*TASK OBJECTIVE*
Your answer must be an exact copy of the records below, minus any images.

[Stored data entries]

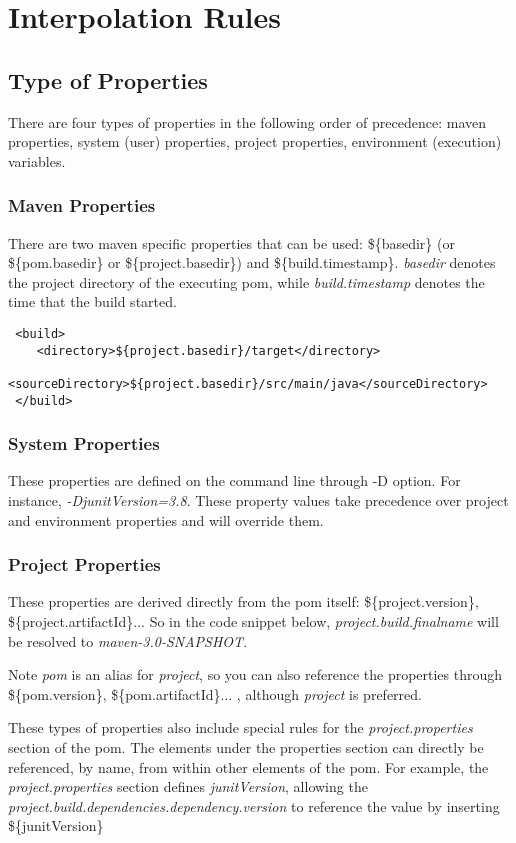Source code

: \documentclass[12pt]{amsart}
\begin{document}
\section{Interpolation Rules}
\subsection{Type of Properties}
There are four types of properties in the following order of precedence: maven properties, system (user) properties, project properties, environment (execution) variables. 

\subsubsection{Maven Properties}
There are two maven specific properties that can be used: \$\{basedir\} (or \$\{pom.basedir\} or \$\{project.basedir\}) and \$\{build.timestamp\}. \emph{basedir} denotes the project directory of the executing pom, while\emph{ build.timestamp} denotes the time that the build started.

\begin{verbatim}
 <build>
    <directory>${project.basedir}/target</directory>
    <sourceDirectory>${project.basedir}/src/main/java</sourceDirectory>
 </build>
\end{verbatim}


\subsubsection{System Properties}
These properties are defined on the command line through -D option. For instance, \emph{-DjunitVersion=3.8}. These property values take precedence over project and environment properties and will override them.

\subsubsection{Project Properties}  These properties are derived directly from the pom itself: \$\{project.version\}, \$\{project.artifactId\}... So in the code snippet below, \emph{project.build.finalname} will be resolved to\emph{ maven-3.0-SNAPSHOT}. 

Note \emph{pom} is an alias for\emph{ project}, so you can also reference the properties through \$\{pom.version\}, \$\{pom.artifactId\}... , although \emph{project} is preferred.

These types of properties also include special rules for the \emph{project.properties }section of the pom. The elements under the properties section can directly be referenced, by name, from within other elements of the pom. For example, the \emph{project.properties }section defines \emph{junitVersion}, allowing the 
\emph{ project.build.dependencies.dependency.version} to reference the value by inserting \$\{junitVersion\}
\end{document}
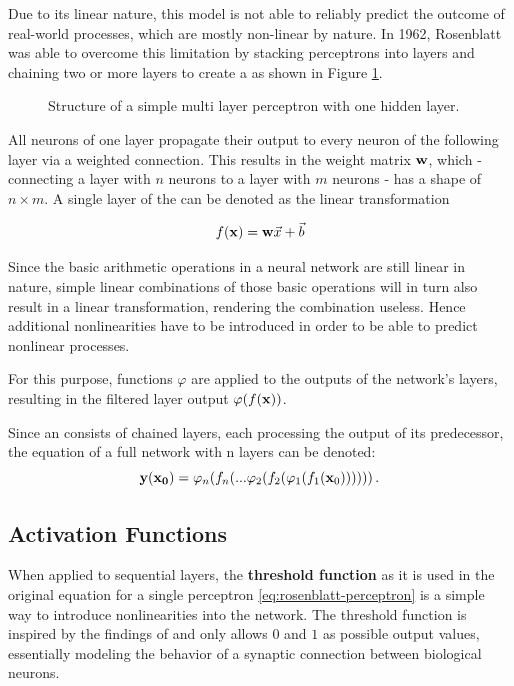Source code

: 	Due to its linear nature, this model is not able to reliably predict the outcome of real-world processes, which are mostly non-linear by nature. In 1962, Rosenblatt was able to overcome this limitation by stacking perceptrons into layers and chaining two or more layers to create a  \cite{ROSENBLATT1961} as shown in Figure \ref{fig:mlp}. 
	
	\begin{figure}
		
		\centering
		\caption{Structure of a simple multi layer perceptron with one hidden layer.}
		\label{fig:mlp}
	\end{figure}
	
	All neurons of one layer propagate their output to every neuron of the following layer via a weighted connection. This results in the weight matrix $\mathbf{w}$, which - connecting a layer with $n$ neurons to a layer with $m$ neurons - has a shape of $n\times m$. A single layer of the  can be denoted as the linear transformation
	
	\begin{equation}
		f(\mathbf{x}) = \mathbf{w}\vec{x} + \vec{b} 
	\end{equation}
	
	
	
	Since the basic arithmetic operations in a neural network are still linear in nature, simple linear combinations of those basic operations will in turn also result in a linear transformation, rendering the combination useless. Hence additional nonlinearities have to be introduced in order to be able to predict nonlinear processes. 
	
	For this purpose, functions $\varphi$ are applied to the outputs of the network's layers, resulting in the filtered layer output $\varphi(f(\mathbf{x}))$.
	
	Since an  consists of chained layers, each processing the output of its predecessor, the equation of a full network with n layers can be denoted:
	\begin{equation}
		\mathbf{y}(\mathbf{x_0}) = \varphi_n(f_n(... \varphi_2(f_2(\varphi_1(f_1(\mathbf{x}_0)))))) \,.
	\end{equation}
	
	\subsection{Activation Functions}
	
		When applied to sequential layers, the \textbf{threshold function} as it is used in the original equation for a single perceptron \ref{eq:rosenblatt-perceptron} is a simple way to introduce nonlinearities into the network. The threshold function is inspired by the findings of \cite{McCulloch1943} and only allows $0$ and $1$ as possible output values, essentially modeling the behavior of a synaptic connection between biological neurons.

*RESULT OF THIS EXERCISE*
Source code

: \documentclass[12pt]{amsart}
\begin{document}
\section{Interpolation Rules}
\subsection{Type of Properties}
There are four types of properties in the following order of precedence: maven properties, system (user) properties, project properties, environment (execution) variables. 

\subsubsection{Maven Properties}
There are two maven specific properties that can be used: \$\{basedir\} (or \$\{pom.basedir\} or \$\{project.basedir\}) and \$\{build.timestamp\}. \emph{basedir} denotes the project directory of the executing pom, while\emph{ build.timestamp} denotes the time that the build started.

\begin{verbatim}
 <build>
    <directory>${project.basedir}/target</directory>
    <sourceDirectory>${project.basedir}/src/main/java</sourceDirectory>
 </build>
\end{verbatim}


\subsubsection{System Properties}
These properties are defined on the command line through -D option. For instance, \emph{-DjunitVersion=3.8}. These property values take precedence over project and environment properties and will override them.

\subsubsection{Project Properties}  These properties are derived directly from the pom itself: \$\{project.version\}, \$\{project.artifactId\}... So in the code snippet below, \emph{project.build.finalname} will be resolved to\emph{ maven-3.0-SNAPSHOT}. 

Note \emph{pom} is an alias for\emph{ project}, so you can also reference the properties through \$\{pom.version\}, \$\{pom.artifactId\}... , although \emph{project} is preferred.

These types of properties also include special rules for the \emph{project.properties }section of the pom. The elements under the properties section can directly be referenced, by name, from within other elements of the pom. For example, the \emph{project.properties }section defines \emph{junitVersion}, allowing the 
\emph{ project.build.dependencies.dependency.version} to reference the value by inserting \$\{junitVersion\}
\end{document}
Source code

: 	Due to its linear nature, this model is not able to reliably predict the outcome of real-world processes, which are mostly non-linear by nature. In 1962, Rosenblatt was able to overcome this limitation by stacking perceptrons into layers and chaining two or more layers to create a  \cite{ROSENBLATT1961} as shown in Figure \ref{fig:mlp}. 
	
	\begin{figure}
		
		\centering
		\caption{Structure of a simple multi layer perceptron with one hidden layer.}
		\label{fig:mlp}
	\end{figure}
	
	All neurons of one layer propagate their output to every neuron of the following layer via a weighted connection. This results in the weight matrix $\mathbf{w}$, which - connecting a layer with $n$ neurons to a layer with $m$ neurons - has a shape of $n\times m$. A single layer of the  can be denoted as the linear transformation
	
	\begin{equation}
		f(\mathbf{x}) = \mathbf{w}\vec{x} + \vec{b} 
	\end{equation}
	
	
	
	Since the basic arithmetic operations in a neural network are still linear in nature, simple linear combinations of those basic operations will in turn also result in a linear transformation, rendering the combination useless. Hence additional nonlinearities have to be introduced in order to be able to predict nonlinear processes. 
	
	For this purpose, functions $\varphi$ are applied to the outputs of the network's layers, resulting in the filtered layer output $\varphi(f(\mathbf{x}))$.
	
	Since an  consists of chained layers, each processing the output of its predecessor, the equation of a full network with n layers can be denoted:
	\begin{equation}
		\mathbf{y}(\mathbf{x_0}) = \varphi_n(f_n(... \varphi_2(f_2(\varphi_1(f_1(\mathbf{x}_0)))))) \,.
	\end{equation}
	
	\subsection{Activation Functions}
	
		When applied to sequential layers, the \textbf{threshold function} as it is used in the original equation for a single perceptron \ref{eq:rosenblatt-perceptron} is a simple way to introduce nonlinearities into the network. The threshold function is inspired by the findings of \cite{McCulloch1943} and only allows $0$ and $1$ as possible output values, essentially modeling the behavior of a synaptic connection between biological neurons.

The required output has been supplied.